Tranquillement installé dans son bureau, Vitto nous montre quelques photos où on peut l'apercevoir à côté du Pape. “Je les garde dans cette pochette, car j'ai un peu honte de les mettre au mur”.

On ressort prestement car Vitto veut absolument nous faire voir la Casbah – quartier d'émigrés tunisiens où les carabinieri n'ont par le droit de cité. C'est incroyable le nombre de lieux au monde ou les forces de sécurité sont bannis! Déambulation dans les dédales, petites ruelles colorées où les mosquées se font discrètes dans cette ville aux cent églises. On raconte que les maisons de dieu sont toutes tournées vers la Méditerranée, une façon de provoquer les “barbares” musulmans. Le quartier est en pleine réhabilitation grâce aux fonds constitué à la suite du terrible tremblement de terre de 1968. Qu'ils sont fourbes ces italiens! On entre dans un jolie petite boutique. Vitto soutien l'activité de cette coopérative où des femmes reçoivent une éducation gratuite et travaillent à la création artisanale de tapis. Plus loin, nous longeons le port, son marché de poisson à la criée où, la veille, Vitto a acheté les crevettes et calamars qui orneront plus tard notre repas. On s'arrête quelques minutes attendris devant le petit bateau que notre hôte rêve d'acheter pour son loisir.

Prochaine escale, le musée de la marine. Vitto me glisse a l'oreille que toutes les pièces exposées n'ont pas été trouvées dans la mer mais dans les jardins et maisons des pêcheurs. Qu'ils sont fourbes ces italiens. Je signe le Livre d'or du nom de Satyre, la statut de bronze vedette de l'exposition, et Vitto me succède en paraphant son message par Jean Paul II.

Retour au séminaire. Alors que les gamins se gavent de hot dog au son d'Eros Ramazzoti, nous nous réjouissons des fruits abondants de la mer tout en dégustant une bonne bouteille de vin blanc, sous le regard me semble-t-il jaloux, d'un Christ trop longtemps resté sur sa croix. Et Vitto continue de nous régaler : “Elle, elle veut faire son voeux de chasteté.

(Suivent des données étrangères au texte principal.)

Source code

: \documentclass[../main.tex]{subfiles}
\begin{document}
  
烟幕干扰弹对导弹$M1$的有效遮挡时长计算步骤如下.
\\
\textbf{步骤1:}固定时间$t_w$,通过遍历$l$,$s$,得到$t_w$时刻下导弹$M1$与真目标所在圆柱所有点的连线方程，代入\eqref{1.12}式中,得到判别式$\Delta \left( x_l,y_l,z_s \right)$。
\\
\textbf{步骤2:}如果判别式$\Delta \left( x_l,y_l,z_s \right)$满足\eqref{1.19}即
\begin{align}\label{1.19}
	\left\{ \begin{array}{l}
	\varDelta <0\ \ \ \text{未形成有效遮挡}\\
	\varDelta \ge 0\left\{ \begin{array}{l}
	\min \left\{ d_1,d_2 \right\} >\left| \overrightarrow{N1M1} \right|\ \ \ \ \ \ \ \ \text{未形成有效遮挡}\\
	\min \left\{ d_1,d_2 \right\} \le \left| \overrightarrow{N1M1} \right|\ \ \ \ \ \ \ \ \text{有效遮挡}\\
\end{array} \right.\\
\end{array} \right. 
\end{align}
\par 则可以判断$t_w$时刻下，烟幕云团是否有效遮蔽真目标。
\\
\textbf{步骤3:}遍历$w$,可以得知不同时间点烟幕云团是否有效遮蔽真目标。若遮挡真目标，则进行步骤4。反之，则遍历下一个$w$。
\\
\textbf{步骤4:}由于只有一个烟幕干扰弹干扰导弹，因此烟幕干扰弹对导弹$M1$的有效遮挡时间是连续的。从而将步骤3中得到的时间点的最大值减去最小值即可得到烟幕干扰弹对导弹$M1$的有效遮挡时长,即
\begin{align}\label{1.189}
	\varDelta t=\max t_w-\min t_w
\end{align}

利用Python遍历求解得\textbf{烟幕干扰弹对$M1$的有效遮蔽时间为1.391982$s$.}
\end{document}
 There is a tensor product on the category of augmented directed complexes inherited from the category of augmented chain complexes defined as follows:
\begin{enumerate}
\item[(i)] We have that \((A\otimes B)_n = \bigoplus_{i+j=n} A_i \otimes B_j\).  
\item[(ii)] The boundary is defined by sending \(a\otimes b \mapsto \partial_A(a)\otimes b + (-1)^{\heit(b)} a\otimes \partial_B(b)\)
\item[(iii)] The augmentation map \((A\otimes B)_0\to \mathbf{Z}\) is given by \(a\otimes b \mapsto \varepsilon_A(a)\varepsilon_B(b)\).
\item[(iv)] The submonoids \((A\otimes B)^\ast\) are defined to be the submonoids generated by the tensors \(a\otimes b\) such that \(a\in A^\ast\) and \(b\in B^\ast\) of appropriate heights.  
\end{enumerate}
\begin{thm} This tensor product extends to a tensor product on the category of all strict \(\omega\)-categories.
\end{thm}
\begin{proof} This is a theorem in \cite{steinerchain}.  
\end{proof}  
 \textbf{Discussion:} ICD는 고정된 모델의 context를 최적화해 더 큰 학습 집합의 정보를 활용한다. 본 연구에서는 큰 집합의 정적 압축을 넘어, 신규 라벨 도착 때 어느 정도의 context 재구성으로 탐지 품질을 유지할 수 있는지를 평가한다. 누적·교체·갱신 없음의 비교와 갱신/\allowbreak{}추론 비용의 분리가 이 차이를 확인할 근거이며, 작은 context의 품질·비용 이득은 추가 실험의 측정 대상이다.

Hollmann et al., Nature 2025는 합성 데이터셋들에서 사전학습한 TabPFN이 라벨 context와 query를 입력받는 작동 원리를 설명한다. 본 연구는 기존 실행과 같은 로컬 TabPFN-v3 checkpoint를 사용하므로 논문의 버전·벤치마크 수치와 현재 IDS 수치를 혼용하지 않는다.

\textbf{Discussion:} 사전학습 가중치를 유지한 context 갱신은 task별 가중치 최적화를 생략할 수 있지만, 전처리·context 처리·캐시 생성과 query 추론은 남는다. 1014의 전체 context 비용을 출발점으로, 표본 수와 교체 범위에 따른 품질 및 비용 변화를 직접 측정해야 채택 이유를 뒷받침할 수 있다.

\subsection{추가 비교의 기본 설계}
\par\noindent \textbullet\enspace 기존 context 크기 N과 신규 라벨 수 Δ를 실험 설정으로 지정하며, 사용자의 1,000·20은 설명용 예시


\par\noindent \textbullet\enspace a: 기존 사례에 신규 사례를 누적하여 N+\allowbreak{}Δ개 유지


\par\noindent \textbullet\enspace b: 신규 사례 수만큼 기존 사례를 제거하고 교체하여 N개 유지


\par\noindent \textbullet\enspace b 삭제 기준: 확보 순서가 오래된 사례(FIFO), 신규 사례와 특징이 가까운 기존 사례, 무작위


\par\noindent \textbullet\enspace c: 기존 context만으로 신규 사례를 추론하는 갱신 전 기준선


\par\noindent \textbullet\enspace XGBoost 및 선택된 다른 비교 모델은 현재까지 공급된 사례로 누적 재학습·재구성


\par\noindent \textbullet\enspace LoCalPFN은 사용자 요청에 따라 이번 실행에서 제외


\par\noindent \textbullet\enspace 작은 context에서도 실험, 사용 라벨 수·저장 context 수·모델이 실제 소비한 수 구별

Lui, c'est le dernier communiste de Mazzara. Lui, c'est notre plus jeune séminariste. Il veut absolument entrer des les ordres. Son problème, c'est qu'il est plutôt beau gosse et il reçoit des dizaines de SMS de minettes qui tentent en vain pour le moment de lui faire changer d'avis. Lui, on peut pas dire qu'il a les mêmes atouts physiques! Mais j'ai pas l'impression qu'il soit vraiment impliqué. Je lui ai conseillé de se taper une fille afin d'éclairer son choix”. Un prêtre s'approche. “Ah, vous habitez Kenya? Vous devez connaître soeur Roberta”? Euh, non. “Si, si, elle est très connue dans ce pays”. Euh, non!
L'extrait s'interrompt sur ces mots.